Category Archives: Uncategorized

Abstracts that caught my eye

Mary Amiti and David Weinstein:

A striking feature of many financial crises is the collapse of exports relative to output. In the 2008 financial crisis, real world exports plunged 17 percent while GDP fell 5 percent. This paper examines whether the drying up of trade finance can help explain the large drops in exports relative to output. This paper is the first to establish a causal link between the health of banks providing trade finance and growth in a firm’s exports relative to its domestic sales. We overcome measurement and endogeneity issues by using a unique data set, covering the Japanese financial crises of the 1990s, which enables us to match exporters with the main bank that provides them with trade finance. Our point estimates are economically and statistically significant, suggesting that trade finance accounts for about one-third of the decline in Japanese exports in the financial crises of the 1990s.

James Feyrer:

The negative effect of distance on bilateral trade is one of the most robust findings in international trade. However, the underlying causes of this negative relationship are less well understood. This paper exploits a temporary shock to distance, the closing of the Suez canal in 1967 and its reopening in 1975, to examine the effect of distance on trade and the effect of trade on income. Time series variation in sea distance allows for the inclusion of pair effects which account for static differences in tastes and culture between countries. The distance effects estimated in this paper are therefore more clearly about transportation costs in the trade of goods than typical gravity model estimates. Distance is found to have a significant impact on trade with an elasticity that is about half as large as estimates from typical cross sectional estimates. Since the shock to trade is exogenous for most countries, predicted trade volume from the shock can be used to identify the effect of trade on income. Trade is found to have a significant impact on income. The time series dimension allows for country fixed effects which control for all long run income differences. Because identification is through changes in sea distance, the effect is coming entirely through trade in goods and not through alternative channels such as technology transfer, tourism, or foreign direct investment.

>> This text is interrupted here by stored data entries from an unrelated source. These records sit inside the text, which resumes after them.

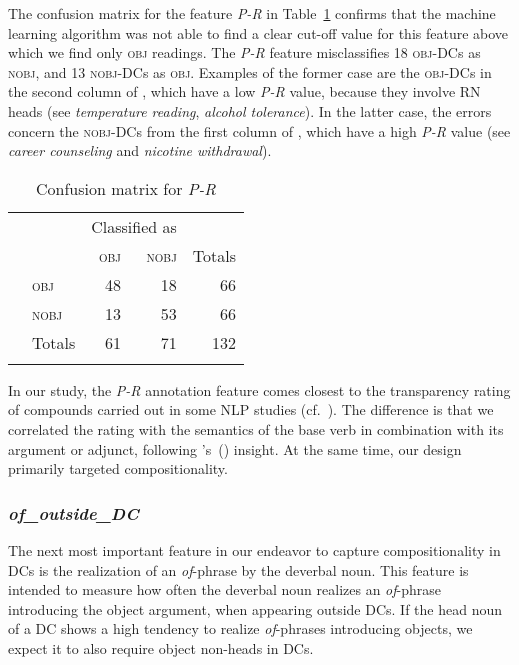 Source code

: \documentclass[output=paper]{langsci/langscibook}
\begin{document}
The confusion matrix for the feature \textit{P-R} in Table~\ref{tab:conf:p-r} confirms that the machine learning algorithm was not able to find a clear cut-off value for this feature above which we find only \textsc{obj} readings. The \textit{P-R} feature misclassifies 18 \textsc{obj}-DCs as \textsc{nobj}, and 13 \textsc{nobj}-DCs as \textsc{obj}. Examples of the former case are the \textsc{obj}-DCs in the second column of , which have a low \textit{P-R} value, because they involve RN heads (see \textit{temperature reading}, \textit{alcohol tolerance}). In the latter case, the errors concern the \textsc{nobj}-DCs from the first column of , which have a high \textit{P-R} value (see \textit{career counseling} and \textit{nicotine withdrawal}).

\begin{table}
\caption{\label{tab:conf:p-r}Confusion matrix for \textit{P-R}}
\begin{tabular}{llrrr}
\lsptoprule
& & \multicolumn{2}{c}{Classified as}\\
\cmidrule(lr){3-4}
&&  \textsc{obj}&\textsc{nobj}&Totals \\    
\parbox[t]{2mm}{} & \textsc{obj} &48 &18&66 \\
& \textsc{nobj}&13 & 53&66  \\
&Totals&61 &71&132\\
\lspbottomrule
\end{tabular}
\end{table}



In our study, the \textit{P-R} annotation feature comes closest to the  {transparency} rating of compounds carried out in some NLP studies (cf.~). The difference is that we correlated the rating with the semantics of the base verb in combination with its argument or adjunct, following \citeauthor{grimshaw:90}'s~(\citeyear{grimshaw:90}) insight.  {At the same time, our design primarily targeted compositionality.} 


\subsubsection{\textit{of\_outside\_DC}}\label{sec:gia:discussion-int-of}

The next most important feature in our endeavor to capture compositionality in DCs is the realization of an \textit{of}-phrase by the deverbal noun. This feature is intended to measure how often the deverbal noun realizes an \textit{of}-phrase introducing the object argument, when appearing outside DCs. If the head noun of a DC shows a high tendency to realize \textit{of}-phrases introducing objects, we expect it to also require object non-heads in DCs.
\end{document}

Giovanni Peri: “The Effect of Immigration on Productivity: Evidence from US States”

NBER WP 15507:

Using the large variation in the inflow of immigrants across US states we analyze the impact of immigration on state employment, average hours worked, physical capital accumulation and, most importantly, total factor productivity and its skill bias. We use the location of a state relative to the Mexican border and to the main ports of entry, as well as the existence of communities of immigrants before 1960, as instruments. We find no evidence that immigrants crowded-out employment and hours worked by natives. At the same time we find robust evidence that they increased total factor productivity, on the one hand, while they decreased capital intensity and the skill-bias of production technologies, on the other. These results are robust to controlling for several other determinants of productivity that may vary with geography such as R&D spending, computer adoption, international competition in the form of exports and sector composition. Our results suggest that immigrants promoted efficient task specialization, thus increasing TFP and, at the same time, promoted the adoption of unskilled-biased technology as the theory of directed technologial change would predict. Combining these effects, an increase in employment in a US state of 1% due to immigrants produced an increase in income per worker of 0.5% in that state

Amiti & Khandelwal: “Competition and Quality Upgrading”

NBER WP 15503:

How does competition affect innovation? We address this question by using a novel approach to measure quality — an important component of innovation — using highly disaggregated product data for a large set of countries.  Constructing an internationally comparable measure of quality enables us to separate the effect of reducing import tariffs, our measure of competition, on quality upgrading from other country level differences in competitive environments, and product demand shocks.  We base our analysis on recent theoretical frameworks that predict that the effect of competition on innovation depends on firms’ proximity to the world technological frontier.  As predicted by theory, we find that lower tariffs are associated with quality upgrading for products close to the world frontier; whereas lower tariffs discourage quality upgrading for varieties distant from the frontier.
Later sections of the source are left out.